Met printen in de batchmodus kunt u meerlaagse opdrachten voor gespecialiseerde toepassingen stroomlijnen of het verzamelen van meerdere beelden op één stuk materiaal vereenvoudigen. Afzonderlijke printopdrachten worden van de RIP naar de printer verstuurd en vervolgens op de printer gecombineerd tot een batchopdracht voor flatbed-printen. Er zijn twee typen opdrachten in batchmodus: Samengesteld en Verzamelen.
Samengesteld
De afbeeldingen in de batch worden onafgebroken op hetzelfde materiaal geprint. De samengestelde batchmodus kan worden gebruikt als u meer wilt printen dan de drie lagen die de ONYX-software toestaat en/of printmodi wilt combineren op hetzelfde materiaal. De eerste printopdracht wordt geprint, vervolgens beweegt de wagen naar de beginpositie voor de tweede opdracht en wordt die geprint. Dit gaat door tot de laatste printopdracht is verwerkt. Daarna gaat de balk naar de beginpositie om de batchopdracht af te ronden.
Verzamelen
In de batchmodus Verzamelen wordt een set met afzonderlijke printopdrachten op individuele stukken materiaal geprint en wordt dit eventueel herhaald voor het aantal exemplaren in de set. De balk verplaatst zich tussen elke printopdracht naar de parkeerpositie, er wordt van materiaal gewisseld, de materiaaldikte wordt bevestigd, en vervolgens moet de startknop of het pictogram Printen starten worden ingedrukt om het volgende exemplaar te printen.
Bijvoorbeeld:
Als u 3 printopdrachten wilt verzamelen (J1,J2,J3) en 2 sets wilt printen, wordt de printvolgorde van de batchopdracht als volgt: J1,J2,J3,J1,J2,J3.
Als u 3 exemplaren van dezelfde opdracht wilt printen, dubbelzijdig met verschillende beelden vóór (F) en achter (B), wordt de printvolgorde als volgt: F,B,F,B,F,B.
Net is in de lijst met opdrachten kunt u de weergave van de kolommen in de lijst met batchopdrachten aan uw eigen voorkeur aanpassen: u kunt de volgorde van de kolommen in de opdrachtenlijst, de breedte van elke kolom en de zichtbaarheid van kolommen op het display regelen.
U kunt de volgorde van de kolommen veranderen door de kolomkop naar een andere positie te verslepen.
Als u de kolombreedte wilt veranderen, klikt u op de verticale lijn tussen de kolomkoppen en versleept u die naar links of naar rechts.
U kiest de kolommen die u weergegeven wilt hebben door op een kolomkop te rechtsklikken en op een kolomnaam te klikken om die toe te voegen of te verwijderen. Kolommen met een vinkje worden weergegeven; kolommen zonder vinkje worden verborgen.
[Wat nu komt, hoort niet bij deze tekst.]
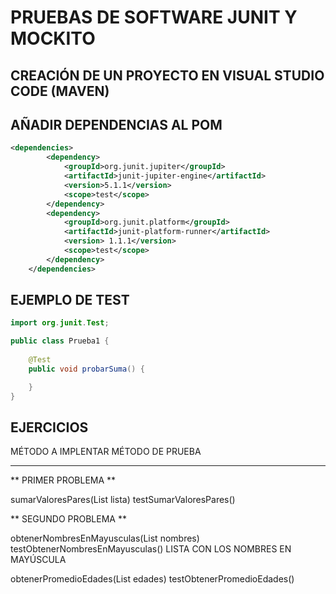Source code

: # PRUEBAS DE SOFTWARE JUNIT Y MOCKITO

## CREACIÓN DE UN PROYECTO EN VISUAL STUDIO CODE (MAVEN)

## AÑADIR DEPENDENCIAS AL POM

```xml
<dependencies>
        <dependency>
            <groupId>org.junit.jupiter</groupId>
            <artifactId>junit-jupiter-engine</artifactId>
            <version>5.1.1</version>
            <scope>test</scope>
        </dependency>
        <dependency>
            <groupId>org.junit.platform</groupId>
            <artifactId>junit-platform-runner</artifactId>
            <version> 1.1.1</version>
            <scope>test</scope>
        </dependency>    
    </dependencies>

```

## EJEMPLO DE TEST

```java
import org.junit.Test;

public class Prueba1 {
    
    @Test
    public void probarSuma() {

    }
}
```

## EJERCICIOS

MÉTODO A IMPLENTAR					MÉTODO DE PRUEBA
----------------------------------------		-------------------------------

** PRIMER PROBLEMA **

sumarValoresPares(List<Integer> lista)  		testSumarValoresPares()

** SEGUNDO PROBLEMA **

obtenerNombresEnMayusculas(List<String> nombres)	testObtenerNombresEnMayusculas()
LISTA <STRING> CON LOS NOMBRES EN MAYÚSCULA

obtenerPromedioEdades(List<Integer> edades)	        testObtenerPromedioEdades()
De oorspronkelijke kolomweergave kan worden teruggezet door op een willekeurige kolomkop (naam) te rechtsklikken en de optie Standaardinstellingen herstellen te kiezen.
De plaatsing van beelden kan op elk moment worden gewijzigd door de batchopdracht te bewerken of door te klikken op het plusteken links van de naam van de batchopdracht, een van de opgenomen beelden te selecteren en dat beeld met de muis te verplaatsen.
Belangrijk: Als u een batchopdracht verwijdert, worden alle erin opgenomen opdrachten verwijderd en zijn deze niet langer beschikbaar, tenzij ze opnieuw naar de RIP worden verzonden.
U kunt in de lijst met actieve opdrachten op het plusteken links van de naam van de batchopdracht klikken om alle erin opgenomen beelden te zien. U kunt een beeld selecteren en het verplaatsen door het met de muis te verslepen. U kunt ook op het pictogram 'Batch bewerken' klikken om de editor te openen en wijzigingen in de lay-out aan te brengen en om beelden toe te voegen of te verwijderen.